### [Work to complete]
Within this material, how many lines include the word "reshape"? Answer with a number and nothing more.

#### Record excerpts

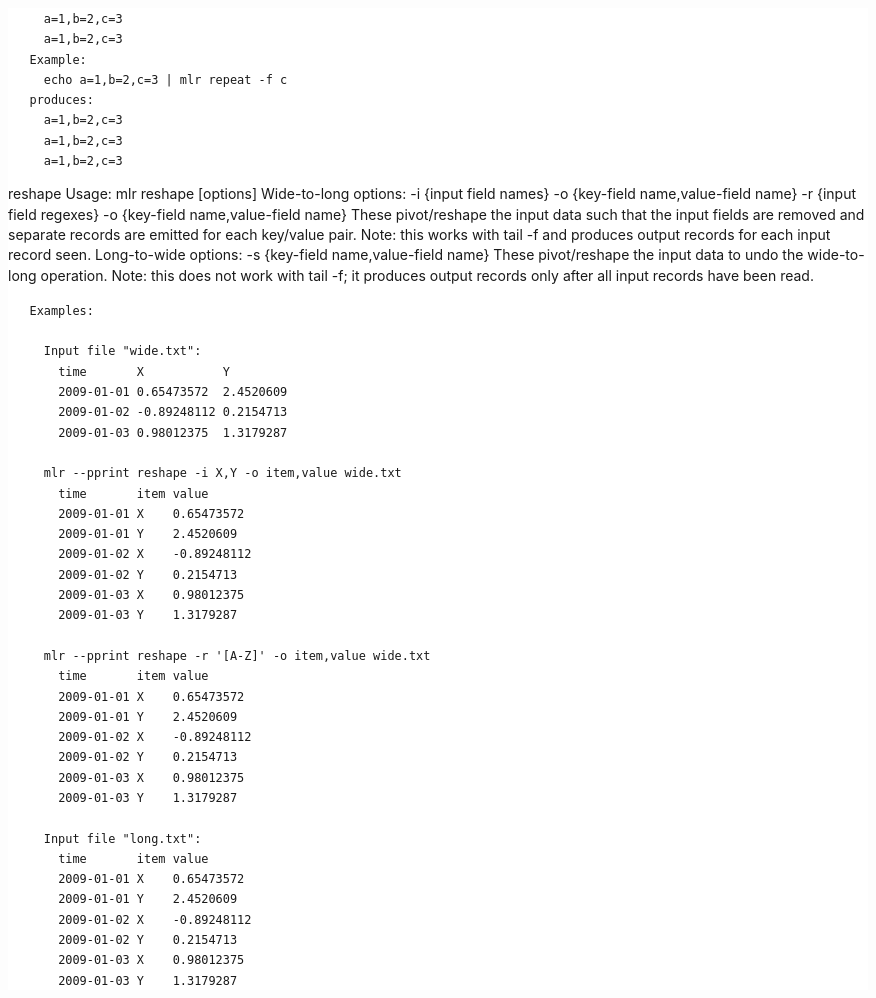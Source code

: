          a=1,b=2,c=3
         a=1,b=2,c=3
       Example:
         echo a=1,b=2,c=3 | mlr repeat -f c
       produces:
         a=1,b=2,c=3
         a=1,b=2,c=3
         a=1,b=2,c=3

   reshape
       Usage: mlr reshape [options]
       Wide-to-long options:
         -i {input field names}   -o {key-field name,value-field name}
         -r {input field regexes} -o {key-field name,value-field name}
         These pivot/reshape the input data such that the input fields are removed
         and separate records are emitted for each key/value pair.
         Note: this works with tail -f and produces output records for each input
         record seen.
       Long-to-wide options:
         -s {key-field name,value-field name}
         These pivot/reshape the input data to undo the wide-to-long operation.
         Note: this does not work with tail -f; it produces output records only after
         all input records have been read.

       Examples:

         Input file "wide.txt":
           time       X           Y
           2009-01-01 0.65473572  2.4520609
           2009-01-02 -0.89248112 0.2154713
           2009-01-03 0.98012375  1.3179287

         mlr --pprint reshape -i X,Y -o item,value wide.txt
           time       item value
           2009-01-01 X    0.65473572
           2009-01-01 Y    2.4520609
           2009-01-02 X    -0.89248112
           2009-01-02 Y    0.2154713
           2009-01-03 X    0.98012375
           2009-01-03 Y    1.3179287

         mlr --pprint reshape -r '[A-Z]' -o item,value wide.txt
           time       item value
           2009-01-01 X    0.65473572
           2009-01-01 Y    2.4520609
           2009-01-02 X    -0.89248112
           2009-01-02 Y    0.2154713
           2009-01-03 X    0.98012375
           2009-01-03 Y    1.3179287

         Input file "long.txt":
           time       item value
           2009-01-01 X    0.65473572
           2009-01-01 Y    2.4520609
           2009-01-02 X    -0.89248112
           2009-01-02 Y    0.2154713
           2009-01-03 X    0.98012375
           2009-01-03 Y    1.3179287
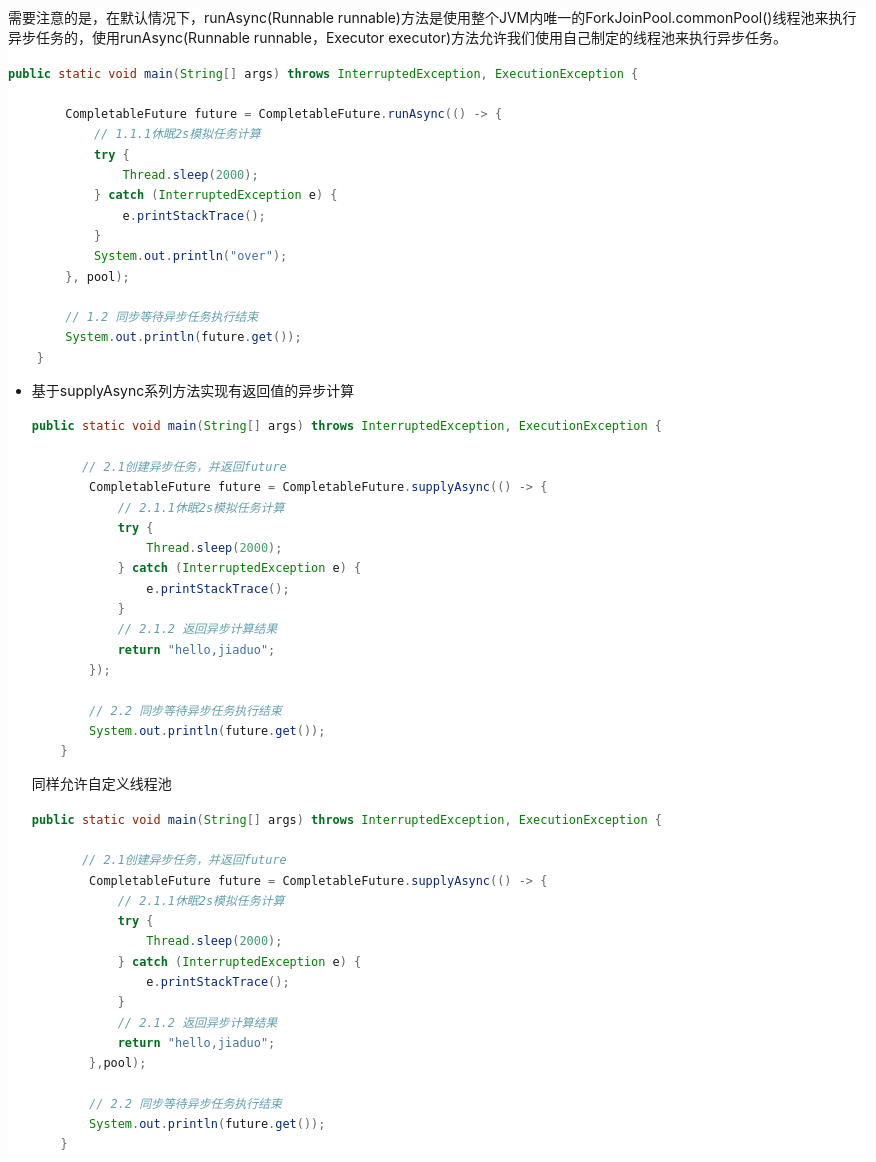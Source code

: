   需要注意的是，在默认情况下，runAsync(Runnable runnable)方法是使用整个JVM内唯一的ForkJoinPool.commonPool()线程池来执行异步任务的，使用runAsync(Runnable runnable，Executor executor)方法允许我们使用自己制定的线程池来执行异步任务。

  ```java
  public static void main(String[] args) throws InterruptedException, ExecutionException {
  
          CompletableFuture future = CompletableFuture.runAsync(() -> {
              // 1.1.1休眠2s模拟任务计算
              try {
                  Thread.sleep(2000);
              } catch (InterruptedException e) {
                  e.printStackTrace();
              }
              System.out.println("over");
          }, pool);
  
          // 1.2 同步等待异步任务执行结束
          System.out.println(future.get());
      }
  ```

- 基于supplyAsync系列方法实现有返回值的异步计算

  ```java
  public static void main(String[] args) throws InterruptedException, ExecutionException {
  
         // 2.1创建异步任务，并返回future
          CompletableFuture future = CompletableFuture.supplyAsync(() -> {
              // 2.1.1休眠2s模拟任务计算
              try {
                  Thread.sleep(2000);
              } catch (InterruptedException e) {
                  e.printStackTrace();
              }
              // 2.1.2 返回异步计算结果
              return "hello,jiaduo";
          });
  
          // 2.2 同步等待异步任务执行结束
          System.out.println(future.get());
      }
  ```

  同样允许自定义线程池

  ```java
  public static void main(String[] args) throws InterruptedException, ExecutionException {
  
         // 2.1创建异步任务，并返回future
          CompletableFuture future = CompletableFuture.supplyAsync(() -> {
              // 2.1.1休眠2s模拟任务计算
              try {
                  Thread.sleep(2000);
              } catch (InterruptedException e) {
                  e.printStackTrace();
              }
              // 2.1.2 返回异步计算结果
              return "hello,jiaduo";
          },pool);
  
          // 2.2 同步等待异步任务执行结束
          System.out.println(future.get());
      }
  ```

########

### [Answer box]
6